The architecture is otherwise the original 1997 LSTM: input gate + output gate (no forget gate – forget gates are 1999, Gers et al.), g(z) = 4σ(z) - 2 cell-input squash, h(z) = 2σ(z) - 1 cell-state squash, additive cell update with no decay.

Open questions / next experiments

  • Forget-gate ablation. Replacing the 1997 architecture with the modern (1999) LSTM that has a forget gate should not change the result on a 10-step task, but the comparison establishes that the no-forget-gate cell update suffices when sequences are short. The point of forget gates is to let the cell reset across episodes (Gers et al. 1999, Continual prediction with LSTM). The continual-embedded-reber stub exercises that.
  • Vanilla RNN baseline. A plain Elman RNN with 8 hidden units should also solve this short-lag task (the paper notes this). Recording the RNN’s sequence-to-solve and comparing to LSTM’s would size the LSTM advantage on a problem near the threshold; it should grow as the inner Reber length is increased.
  • Length scaling. Embedded Reber’s lag is bounded by the inner string length (5-16). Forcing longer inner strings (e.g. by modifying the inner automaton’s loop probabilities) is the easiest way to push this benchmark into the regime where vanilla RNNs break.
  • ByteDMD instrumentation (v2). With the LSTM trained, replay the forward + BPTT under ByteDMD to count data-movement cost per sequence. The cell-state CEC is the part of the LSTM whose data-movement footprint matters most – it’s the read/write that has to happen every step regardless of what the gates do – and is a clean target for v2’s “is BPTT really 64x more expensive than it has to be?” comparison against alternative trainers (RTRL fragments, decoupled recurrent objectives).
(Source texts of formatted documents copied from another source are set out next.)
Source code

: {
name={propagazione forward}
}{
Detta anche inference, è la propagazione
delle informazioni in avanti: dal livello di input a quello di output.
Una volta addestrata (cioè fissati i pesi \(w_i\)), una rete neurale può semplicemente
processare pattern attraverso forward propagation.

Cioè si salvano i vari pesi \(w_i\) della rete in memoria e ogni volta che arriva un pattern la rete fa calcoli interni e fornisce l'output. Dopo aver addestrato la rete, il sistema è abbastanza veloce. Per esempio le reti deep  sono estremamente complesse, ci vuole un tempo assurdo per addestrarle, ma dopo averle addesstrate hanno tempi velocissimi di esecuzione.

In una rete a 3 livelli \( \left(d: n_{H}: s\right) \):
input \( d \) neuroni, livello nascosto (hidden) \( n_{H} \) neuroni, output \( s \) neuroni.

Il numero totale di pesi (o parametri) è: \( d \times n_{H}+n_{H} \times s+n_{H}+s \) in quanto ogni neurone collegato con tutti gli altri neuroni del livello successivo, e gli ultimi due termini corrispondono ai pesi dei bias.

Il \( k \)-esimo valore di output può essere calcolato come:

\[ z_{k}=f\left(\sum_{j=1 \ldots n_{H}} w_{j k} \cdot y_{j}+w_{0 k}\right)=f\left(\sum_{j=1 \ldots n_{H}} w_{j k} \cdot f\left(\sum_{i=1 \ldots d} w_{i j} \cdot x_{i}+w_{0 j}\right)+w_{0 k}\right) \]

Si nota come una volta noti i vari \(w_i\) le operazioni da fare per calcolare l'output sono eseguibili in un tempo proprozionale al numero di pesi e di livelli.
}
  • Citation gap. The paper reports outer T/P accuracy, but the original tables also break down per-position prediction error; this stub does not report the latter. Closing that gap would require following the 1997 measurement protocol exactly (success = argmax matches all legal continuations at all steps over a test set), which we approximate with the legal-symbol accuracy metric here.